Detection of serious bradyarrhythmias in Guillain-Barré syndrome: sensitivity and specificity of the 24-hour heart rate power spectrum.

This study was undertaken to determine the nature of bradyarrhythmic events and their relationship to motor disability, disease stages and tachycardia in patients with Guillain-Barré syndrome, and to investigate the potential of the 24-hour heart rate power spectrum (HRPS) for the detection of serious bradyarrhythmias in individual patients. Thirty-five consecutive patients with Guillain-Barré syndrome who were admitted to the authors' intensive care unit were studied. In all patients, the heart rate was continuously recorded during the early stages of the disease, averaged at 1-minute intervals, and stored for 1 to 87 days. The HRPS (n = 556, 16 +/- 19 per patient; median, 9) was calculated by Fourier analysis of 24-hour recordings and logarithmically transformed. The slope was estimated by regression analysis of log (power) on log (frequency) between 10(-4) and 4 x 10(-3) Hz, showing an inverse power law behavior in all 556 HRPSs. Eleven patients (31%) had serious bradyarrhythmias.
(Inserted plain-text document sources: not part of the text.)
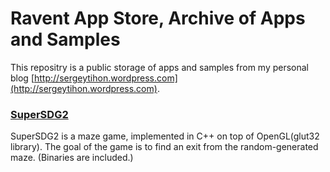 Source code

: Ravent App Store, Archive of Apps and Samples
===================================================

This repositry is a public storage of apps and samples from my personal blog [http://sergeytihon.wordpress.com](http://sergeytihon.wordpress.com).


### [SuperSDG2](http://sergeytihon.wordpress.com/2013/03/16/supersdg2-the-maze-game-%D1%81-opengl/)

SuperSDG2 is a maze game, implemented in C++ on top of OpenGL(glut32 library). The goal of the game is to find an exit from the random-generated maze. (Binaries are included.)

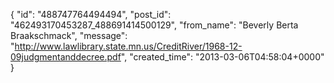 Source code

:  {
   "id": "488747764494494",
   "post_id": "462493170453287_488691414500129",
   "from_name": "Beverly Berta Braakschmack",
   "message": "http://www.lawlibrary.state.mn.us/CreditRiver/1968-12-09judgmentanddecree.pdf",
   "created_time": "2013-03-06T04:58:04+0000"
 }
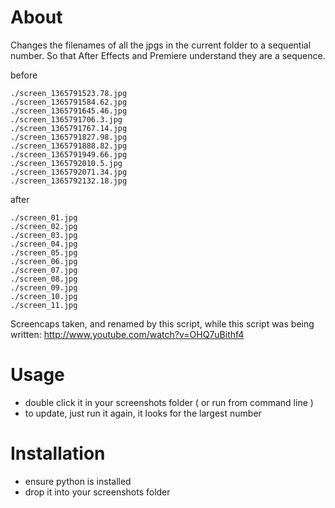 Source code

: About
=====

Changes the filenames of all the jpgs in the current folder to a sequential number.
So that After Effects and Premiere understand they are a sequence.

before

    ./screen_1365791523.78.jpg
    ./screen_1365791584.62.jpg
    ./screen_1365791645.46.jpg
    ./screen_1365791706.3.jpg
    ./screen_1365791767.14.jpg
    ./screen_1365791827.98.jpg
    ./screen_1365791888.82.jpg
    ./screen_1365791949.66.jpg
    ./screen_1365792010.5.jpg
    ./screen_1365792071.34.jpg
    ./screen_1365792132.18.jpg
    
after

    ./screen_01.jpg
    ./screen_02.jpg
    ./screen_03.jpg
    ./screen_04.jpg
    ./screen_05.jpg
    ./screen_06.jpg
    ./screen_07.jpg
    ./screen_08.jpg
    ./screen_09.jpg
    ./screen_10.jpg
    ./screen_11.jpg
    
Screencaps taken, and renamed by this script, while this script was being written: http://www.youtube.com/watch?v=OHQ7uBithf4

Usage
=====

* double click it in your screenshots folder ( or run from command line )
* to update, just run it again, it looks for the largest number

Installation
============

* ensure python is installed
* drop it into your screenshots folder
Most of these patients were not dependent on mechanical ventilation, with 3 of 11 patients (27%) still being able to walk more than 5 meters. Sustained tachycardia occurred less frequently in patients with than in those without bradyarrhythmias. The combination of the slope of the power law regression line and the log (power) at 10(-4) Hz (log P4) of the 24-hour HRPS correctly identified 8 of 11 bradyarrhythmic patients (sensitivity 73%) and 16 of 22 patients with Guillain-Barré syndrome who did not have bradyarrhythmias (specificity 73%). All bradyarrhythmic patients could be detected in the subgroup of patients without sustained tachycardia. The 24-hour HRPS is a powerful predictor of serious autonomic complications in patients with Guillain-Barré syndrome and may help to identify patients at risk of potentially life-threatening arrhythmias.